The scans that remain deserve better reads
Here's the part that's easy to miss. Even in the YEARS arm, most patients — 78% of them — still needed the CT. And every one of those studies still has to be interpreted correctly, reported clearly, and turned around fast enough to guide treatment. Reducing unnecessary scans doesn't reduce the stakes on the necessary ones; if anything, it raises them, because the remaining pretest probability is higher and the findings matter more.
So the two levers of imaging efficiency work together, not against each other:
| Appropriate use (YEARS-type rules) | Reporting quality (the reads that happen) | |
|---|---|---|
| Goal | Order fewer low-yield scans | Get more value from each scan performed |
| Lever | Clinical criteria + D-dimer | Accurate, structured reports; fast turnaround |
| Effect on volume | Fewer studies enter the queue | Studies clear the queue faster |
| Who stays accountable | Ordering clinician | The reading radiologist who signs the report |
Where AI CT reporting fits
The YEARS algorithm decides whether a scan happens. AI CT reporting works on the reads that do — it produces a structured, comprehensive draft for a chest CT or other study, xAID's in-house radiologist reviews every preliminary, and the report is delivered ready-to-sign so your reading radiologist signs the final. On a workload already trimmed by appropriate-use rules, faster and more consistent reporting is where the remaining time is won — see how that translates into turnaround-time benchmarks and what the accuracy evidence shows. Fewer scans and better reads aren't competing strategies; they're the same efficiency story told from both ends.
Frequently asked questions
Can cancer patients safely skip a CT scan for pulmonary embolism?
In some cases, yes. In the Hydra randomized trial published in JAMA in July 2026, a diagnostic strategy using the YEARS algorithm was as safe as scanning everyone with CT pulmonary angiography (CTPA), and it avoided a CT scan in 22% of patients with active cancer who had suspected pulmonary embolism. The decision rests on clinical criteria and a D-dimer blood test, not on the scan alone.

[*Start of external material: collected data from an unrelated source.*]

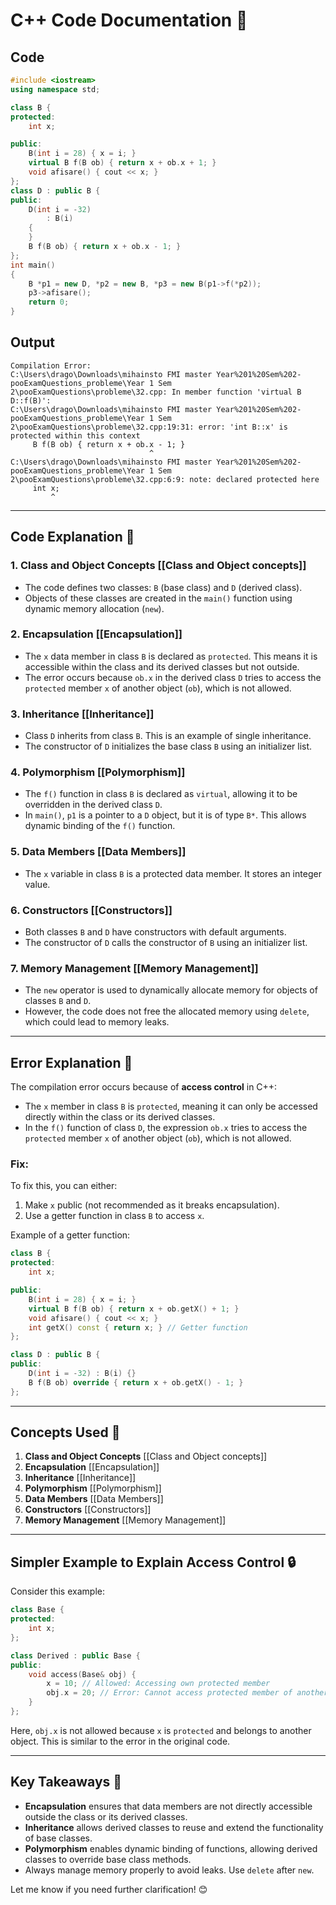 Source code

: # C++ Code Documentation 📄

## Code
```cpp
#include <iostream>
using namespace std;

class B {
protected:
    int x;

public:
    B(int i = 28) { x = i; }
    virtual B f(B ob) { return x + ob.x + 1; }
    void afisare() { cout << x; }
};
class D : public B {
public:
    D(int i = -32)
        : B(i)
    {
    }
    B f(B ob) { return x + ob.x - 1; }
};
int main()
{
    B *p1 = new D, *p2 = new B, *p3 = new B(p1->f(*p2));
    p3->afisare();
    return 0;
}
```

## Output
```
Compilation Error:
C:\Users\drago\Downloads\mihainsto FMI master Year%201%20Sem%202-pooExamQuestions_probleme\Year 1 Sem 2\pooExamQuestions\probleme\32.cpp: In member function 'virtual B D::f(B)':
C:\Users\drago\Downloads\mihainsto FMI master Year%201%20Sem%202-pooExamQuestions_probleme\Year 1 Sem 2\pooExamQuestions\probleme\32.cpp:19:31: error: 'int B::x' is protected within this context
     B f(B ob) { return x + ob.x - 1; }
                               ^
C:\Users\drago\Downloads\mihainsto FMI master Year%201%20Sem%202-pooExamQuestions_probleme\Year 1 Sem 2\pooExamQuestions\probleme\32.cpp:6:9: note: declared protected here
     int x;
         ^
```

---

## Code Explanation 🧐

### 1. **Class and Object Concepts** [[Class and Object concepts]]
   - The code defines two classes: `B` (base class) and `D` (derived class).
   - Objects of these classes are created in the `main()` function using dynamic memory allocation (`new`).

### 2. **Encapsulation** [[Encapsulation]]
   - The `x` data member in class `B` is declared as `protected`. This means it is accessible within the class and its derived classes but not outside.
   - The error occurs because `ob.x` in the derived class `D` tries to access the `protected` member `x` of another object (`ob`), which is not allowed.

### 3. **Inheritance** [[Inheritance]]
   - Class `D` inherits from class `B`. This is an example of single inheritance.
   - The constructor of `D` initializes the base class `B` using an initializer list.

### 4. **Polymorphism** [[Polymorphism]]
   - The `f()` function in class `B` is declared as `virtual`, allowing it to be overridden in the derived class `D`.
   - In `main()`, `p1` is a pointer to a `D` object, but it is of type `B*`. This allows dynamic binding of the `f()` function.

### 5. **Data Members** [[Data Members]]
   - The `x` variable in class `B` is a protected data member. It stores an integer value.

### 6. **Constructors** [[Constructors]]
   - Both classes `B` and `D` have constructors with default arguments.
   - The constructor of `D` calls the constructor of `B` using an initializer list.

### 7. **Memory Management** [[Memory Management]]
   - The `new` operator is used to dynamically allocate memory for objects of classes `B` and `D`.
   - However, the code does not free the allocated memory using `delete`, which could lead to memory leaks.

---

## Error Explanation 🚨

The compilation error occurs because of **access control** in C++:
- The `x` member in class `B` is `protected`, meaning it can only be accessed directly within the class or its derived classes.
- In the `f()` function of class `D`, the expression `ob.x` tries to access the `protected` member `x` of another object (`ob`), which is not allowed.

### Fix:
To fix this, you can either:
1. Make `x` public (not recommended as it breaks encapsulation).
2. Use a getter function in class `B` to access `x`.

Example of a getter function:
```cpp
class B {
protected:
    int x;

public:
    B(int i = 28) { x = i; }
    virtual B f(B ob) { return x + ob.getX() + 1; }
    void afisare() { cout << x; }
    int getX() const { return x; } // Getter function
};

class D : public B {
public:
    D(int i = -32) : B(i) {}
    B f(B ob) override { return x + ob.getX() - 1; }
};
```

---

## Concepts Used 🧠

1. **Class and Object Concepts** [[Class and Object concepts]]
2. **Encapsulation** [[Encapsulation]]
3. **Inheritance** [[Inheritance]]
4. **Polymorphism** [[Polymorphism]]
5. **Data Members** [[Data Members]]
6. **Constructors** [[Constructors]]
7. **Memory Management** [[Memory Management]]

---

## Simpler Example to Explain Access Control 🔒

Consider this example:
```cpp
class Base {
protected:
    int x;
};

class Derived : public Base {
public:
    void access(Base& obj) {
        x = 10; // Allowed: Accessing own protected member
        obj.x = 20; // Error: Cannot access protected member of another object
    }
};
```

Here, `obj.x` is not allowed because `x` is `protected` and belongs to another object. This is similar to the error in the original code.

---

## Key Takeaways 🎯

- **Encapsulation** ensures that data members are not directly accessible outside the class or its derived classes.
- **Inheritance** allows derived classes to reuse and extend the functionality of base classes.
- **Polymorphism** enables dynamic binding of functions, allowing derived classes to override base class methods.
- Always manage memory properly to avoid leaks. Use `delete` after `new`.

Let me know if you need further clarification! 😊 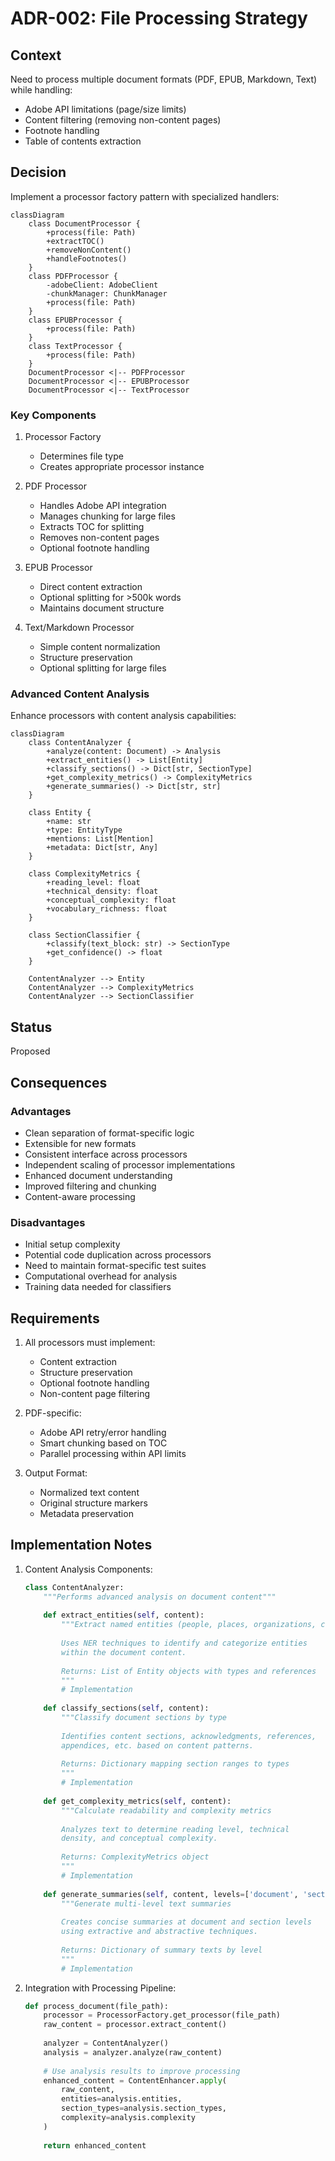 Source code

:# ADR-002: File Processing Strategy

## Context

Need to process multiple document formats (PDF, EPUB, Markdown, Text) while handling:
- Adobe API limitations (page/size limits)
- Content filtering (removing non-content pages)
- Footnote handling
- Table of contents extraction

## Decision

Implement a processor factory pattern with specialized handlers:

```mermaid
classDiagram
    class DocumentProcessor {
        +process(file: Path)
        +extractTOC()
        +removeNonContent()
        +handleFootnotes()
    }
    class PDFProcessor {
        -adobeClient: AdobeClient
        -chunkManager: ChunkManager
        +process(file: Path)
    }
    class EPUBProcessor {
        +process(file: Path)
    }
    class TextProcessor {
        +process(file: Path)
    }
    DocumentProcessor <|-- PDFProcessor
    DocumentProcessor <|-- EPUBProcessor
    DocumentProcessor <|-- TextProcessor
```

### Key Components

1. Processor Factory
   - Determines file type
   - Creates appropriate processor instance

2. PDF Processor
   - Handles Adobe API integration
   - Manages chunking for large files
   - Extracts TOC for splitting
   - Removes non-content pages
   - Optional footnote handling

3. EPUB Processor
   - Direct content extraction
   - Optional splitting for >500k words
   - Maintains document structure

4. Text/Markdown Processor
   - Simple content normalization
   - Structure preservation
   - Optional splitting for large files

### Advanced Content Analysis

Enhance processors with content analysis capabilities:

```mermaid
classDiagram
    class ContentAnalyzer {
        +analyze(content: Document) -> Analysis
        +extract_entities() -> List[Entity]
        +classify_sections() -> Dict[str, SectionType]
        +get_complexity_metrics() -> ComplexityMetrics
        +generate_summaries() -> Dict[str, str]
    }
    
    class Entity {
        +name: str
        +type: EntityType
        +mentions: List[Mention]
        +metadata: Dict[str, Any]
    }
    
    class ComplexityMetrics {
        +reading_level: float
        +technical_density: float
        +conceptual_complexity: float
        +vocabulary_richness: float
    }
    
    class SectionClassifier {
        +classify(text_block: str) -> SectionType
        +get_confidence() -> float
    }
    
    ContentAnalyzer --> Entity
    ContentAnalyzer --> ComplexityMetrics
    ContentAnalyzer --> SectionClassifier
```

## Status

Proposed

## Consequences

### Advantages
- Clean separation of format-specific logic
- Extensible for new formats
- Consistent interface across processors
- Independent scaling of processor implementations
- Enhanced document understanding
- Improved filtering and chunking
- Content-aware processing

### Disadvantages
- Initial setup complexity
- Potential code duplication across processors
- Need to maintain format-specific test suites
- Computational overhead for analysis
- Training data needed for classifiers

## Requirements

1. All processors must implement:
   - Content extraction
   - Structure preservation
   - Optional footnote handling
   - Non-content page filtering

2. PDF-specific:
   - Adobe API retry/error handling
   - Smart chunking based on TOC
   - Parallel processing within API limits

3. Output Format:
   - Normalized text content
   - Original structure markers
   - Metadata preservation

## Implementation Notes

1. Content Analysis Components:
   ```python
   class ContentAnalyzer:
       """Performs advanced analysis on document content"""
       
       def extract_entities(self, content):
           """Extract named entities (people, places, organizations, concepts)
           
           Uses NER techniques to identify and categorize entities
           within the document content.
           
           Returns: List of Entity objects with types and references
           """
           # Implementation
           
       def classify_sections(self, content):
           """Classify document sections by type
           
           Identifies content sections, acknowledgments, references,
           appendices, etc. based on content patterns.
           
           Returns: Dictionary mapping section ranges to types
           """
           # Implementation
           
       def get_complexity_metrics(self, content):
           """Calculate readability and complexity metrics
           
           Analyzes text to determine reading level, technical
           density, and conceptual complexity.
           
           Returns: ComplexityMetrics object
           """
           # Implementation
           
       def generate_summaries(self, content, levels=['document', 'section']):
           """Generate multi-level text summaries
           
           Creates concise summaries at document and section levels
           using extractive and abstractive techniques.
           
           Returns: Dictionary of summary texts by level
           """
           # Implementation
   ```

2. Integration with Processing Pipeline:
   ```python
   def process_document(file_path):
       processor = ProcessorFactory.get_processor(file_path)
       raw_content = processor.extract_content()
       
       analyzer = ContentAnalyzer()
       analysis = analyzer.analyze(raw_content)
       
       # Use analysis results to improve processing
       enhanced_content = ContentEnhancer.apply(
           raw_content,
           entities=analysis.entities,
           section_types=analysis.section_types,
           complexity=analysis.complexity
       )
       
       return enhanced_content
   ```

What is the YEARS algorithm for pulmonary embolism?
The YEARS algorithm is a clinical decision rule that combines three items — clinical signs of deep vein thrombosis, hemoptysis, and whether pulmonary embolism is the most likely diagnosis — with a D-dimer blood test. Pulmonary embolism can be ruled out without imaging if no items are present and D-dimer is below 1000 ng/mL, or if at least one item is present and D-dimer is below 500 ng/mL. It is a clinical protocol, not an imaging AI product.
How many CT scans did the YEARS algorithm avoid in the trial?
In the Hydra trial of 698 cancer patients across 21 hospitals in six countries, the YEARS algorithm obviated CTPA in 22% of patients — 77 of the 352 assigned to the algorithm group. Symptomatic venous thromboembolism or PE-related death during follow-up was 1.8% in the YEARS group versus 5.5% in the CTPA-only group, meeting the trial's noninferiority safety threshold.
What does the YEARS trial mean for radiology departments and AI reporting?
Risk-stratification tools like YEARS reduce the number of low-yield CT scans, easing radiology workload and sparing patients radiation and contrast. But they do not touch the scans that are still ordered. For the CTPAs and other CTs that remain clinically warranted, accurate, structured reporting and fast turnaround matter more, not less — appropriate use and reporting quality are two sides of the same efficiency story.
Source: Akerboom B, et al. "YEARS Algorithm for Diagnosis of Suspected Pulmonary Embolism in Patients With Cancer: A Randomized Clinical Trial" (the Hydra study), JAMA, July 12, 2026, doi.org/10.1001/jama.2026.10676; as reported by AuntMinnie and Radiology Business. YEARS criteria and D-dimer thresholds per the external validation study. Figures are rounded as reported.